Work instruction. Set every record down verbatim and omit the pictures.

Study material.
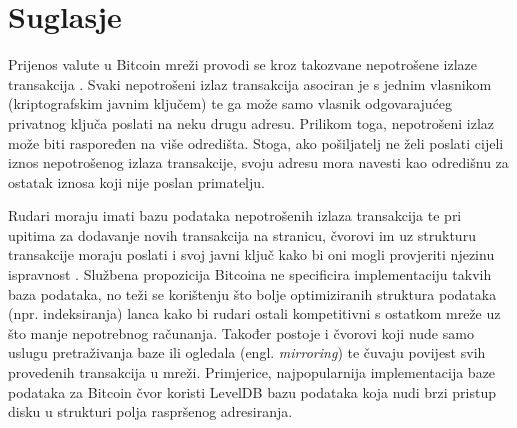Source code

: \documentclass[utf8, zavrsni]{fer}
\begin{document}
\section{Suglasje}
Prijenos valute u Bitcoin mreži provodi se kroz takozvane nepotrošene izlaze transakcija \footnotemark. Svaki nepotrošeni izlaz transakcija asociran je s jednim vlasnikom (kriptografskim javnim ključem) te ga može samo vlasnik odgovarajućeg privatnog ključa poslati na neku drugu adresu. Prilikom toga, nepotrošeni izlaz može biti raspoređen na više odredišta. Stoga, ako pošiljatelj ne želi poslati cijeli iznos nepotrošenog izlaza transakcije, svoju adresu mora navesti kao odredišnu za ostatak iznosa koji nije poslan primatelju.

Rudari moraju imati bazu podataka nepotrošenih izlaza transakcija te pri upitima za dodavanje novih transakcija na stranicu, čvorovi im uz strukturu transakcije moraju poslati i svoj javni ključ kako bi oni mogli provjeriti njezinu ispravnost \footnotemark. Službena propozicija Bitcoina ne specificira implementaciju takvih baza podataka, no teži se korištenju što bolje optimiziranih struktura podataka (npr. indeksiranja) lanca kako bi rudari ostali kompetitivni s ostatkom mreže uz što manje nepotrebnog računanja. Također postoje i čvorovi koji nude samo uslugu pretraživanja baze ili ogledala (engl. \textit{mirroring}) te čuvaju povijest svih provedenih transakcija u mreži. Primjerice, najpopularnija implementacija baze podataka za Bitcoin čvor koristi LevelDB bazu podataka koja nudi brzi pristup disku u strukturi polja raspršenog adresiranja.
\end{document}
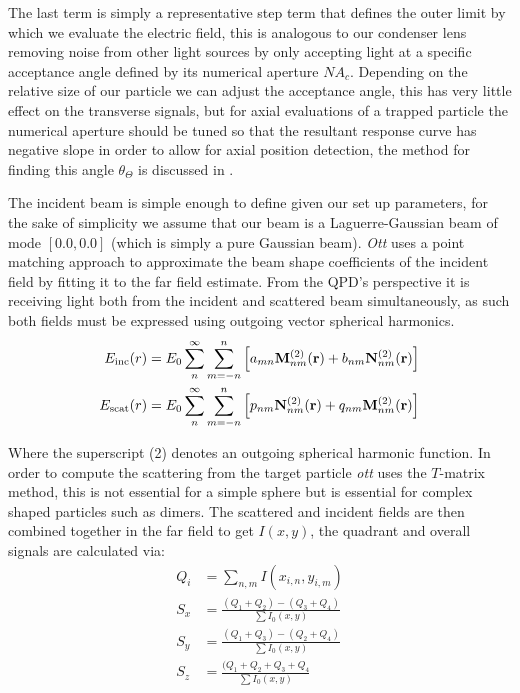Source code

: The last term is simply a representative step term that defines 
the outer limit by which we evaluate the electric field, this is 
analogous to our condenser lens removing noise from other light 
sources by only accepting light at a specific acceptance angle 
defined by its numerical aperture $NA_c$. Depending on the 
relative size of our particle we can adjust the acceptance angle, 
this has very little effect on the transverse signals, but for 
axial evaluations of a trapped particle the numerical aperture 
should be tuned so that the resultant response curve has negative 
slope in order to allow for axial position detection, the method 
for finding this angle $\theta_\Theta$ is discussed in \cite{Friedrich2012}.

The incident beam is simple enough to define given our set up 
parameters, for the sake of simplicity we assume that our beam is a Laguerre-Gaussian 
beam of mode $[0.0, 0.0]$ (which is simply a pure Gaussian beam). 
\textit{Ott} uses a point matching approach to approximate the beam shape 
coefficients of the incident field by fitting it to the far field estimate. 
From the QPD's perspective it is receiving light both from the incident 
and scattered beam simultaneously, as such both fields must be expressed
using outgoing vector spherical harmonics.
\begin{align}
	E_{\rm inc}(r)&=
	E_0\sum^\infty_{n}\sum^n_{m=-n}\left[a_{mn}{\bf M}^{(2)}_{nm}({\bf r})+
	b_{nm}{\bf N}^{(2)}_{nm}({\bf r}) \right] 
	\\
	E_{\rm scat}(r)&=E_0 \sum^\infty_n \sum^n_{m=-n} \left[
	p_{nm}{\bf N}_{nm}^{(2)}({\bf r})+q_{nm}{\bf M}_{nm}^{(2)}({\bf r})
	\right] 
\end{align}

Where the superscript (2) denotes an outgoing spherical harmonic
function. In order to compute the scattering from the target particle \textit{ott} uses the $T$-matrix method, this is not essential 
for a simple sphere but is essential for complex shaped particles 
such as dimers. The scattered and incident fields are then combined 
together in the far field to get $I(x,y)$, the quadrant and overall 
signals are calculated via:
\begin{align}
	Q_i &= \sum_{n,m} I(x_{i,n}, y_{i,m}) \\
	S_{x} &= \frac{(Q_1+Q_2)-(Q_3+Q_4)}{\sum I_0(x,y)} \\
	S_{y} &= \frac{(Q_1+Q_3)-(Q_2+Q_4)}{\sum I_0(x,y)} \\
	S_{z} &= \frac{(Q_1+Q_2+Q_3+Q_4}{\sum I_0(x,y)}
\end{align}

Answer space.
Source code

: \documentclass[utf8, zavrsni]{fer}
\begin{document}
\section{Suglasje}
Prijenos valute u Bitcoin mreži provodi se kroz takozvane nepotrošene izlaze transakcija \footnotemark. Svaki nepotrošeni izlaz transakcija asociran je s jednim vlasnikom (kriptografskim javnim ključem) te ga može samo vlasnik odgovarajućeg privatnog ključa poslati na neku drugu adresu. Prilikom toga, nepotrošeni izlaz može biti raspoređen na više odredišta. Stoga, ako pošiljatelj ne želi poslati cijeli iznos nepotrošenog izlaza transakcije, svoju adresu mora navesti kao odredišnu za ostatak iznosa koji nije poslan primatelju.

Rudari moraju imati bazu podataka nepotrošenih izlaza transakcija te pri upitima za dodavanje novih transakcija na stranicu, čvorovi im uz strukturu transakcije moraju poslati i svoj javni ključ kako bi oni mogli provjeriti njezinu ispravnost \footnotemark. Službena propozicija Bitcoina ne specificira implementaciju takvih baza podataka, no teži se korištenju što bolje optimiziranih struktura podataka (npr. indeksiranja) lanca kako bi rudari ostali kompetitivni s ostatkom mreže uz što manje nepotrebnog računanja. Također postoje i čvorovi koji nude samo uslugu pretraživanja baze ili ogledala (engl. \textit{mirroring}) te čuvaju povijest svih provedenih transakcija u mreži. Primjerice, najpopularnija implementacija baze podataka za Bitcoin čvor koristi LevelDB bazu podataka koja nudi brzi pristup disku u strukturi polja raspršenog adresiranja.
\end{document}
Source code

: The last term is simply a representative step term that defines 
the outer limit by which we evaluate the electric field, this is 
analogous to our condenser lens removing noise from other light 
sources by only accepting light at a specific acceptance angle 
defined by its numerical aperture $NA_c$. Depending on the 
relative size of our particle we can adjust the acceptance angle, 
this has very little effect on the transverse signals, but for 
axial evaluations of a trapped particle the numerical aperture 
should be tuned so that the resultant response curve has negative 
slope in order to allow for axial position detection, the method 
for finding this angle $\theta_\Theta$ is discussed in \cite{Friedrich2012}.

The incident beam is simple enough to define given our set up 
parameters, for the sake of simplicity we assume that our beam is a Laguerre-Gaussian 
beam of mode $[0.0, 0.0]$ (which is simply a pure Gaussian beam). 
\textit{Ott} uses a point matching approach to approximate the beam shape 
coefficients of the incident field by fitting it to the far field estimate. 
From the QPD's perspective it is receiving light both from the incident 
and scattered beam simultaneously, as such both fields must be expressed
using outgoing vector spherical harmonics.
\begin{align}
	E_{\rm inc}(r)&=
	E_0\sum^\infty_{n}\sum^n_{m=-n}\left[a_{mn}{\bf M}^{(2)}_{nm}({\bf r})+
	b_{nm}{\bf N}^{(2)}_{nm}({\bf r}) \right] 
	\\
	E_{\rm scat}(r)&=E_0 \sum^\infty_n \sum^n_{m=-n} \left[
	p_{nm}{\bf N}_{nm}^{(2)}({\bf r})+q_{nm}{\bf M}_{nm}^{(2)}({\bf r})
	\right] 
\end{align}

Where the superscript (2) denotes an outgoing spherical harmonic
function. In order to compute the scattering from the target particle \textit{ott} uses the $T$-matrix method, this is not essential 
for a simple sphere but is essential for complex shaped particles 
such as dimers. The scattered and incident fields are then combined 
together in the far field to get $I(x,y)$, the quadrant and overall 
signals are calculated via:
\begin{align}
	Q_i &= \sum_{n,m} I(x_{i,n}, y_{i,m}) \\
	S_{x} &= \frac{(Q_1+Q_2)-(Q_3+Q_4)}{\sum I_0(x,y)} \\
	S_{y} &= \frac{(Q_1+Q_3)-(Q_2+Q_4)}{\sum I_0(x,y)} \\
	S_{z} &= \frac{(Q_1+Q_2+Q_3+Q_4}{\sum I_0(x,y)}
\end{align}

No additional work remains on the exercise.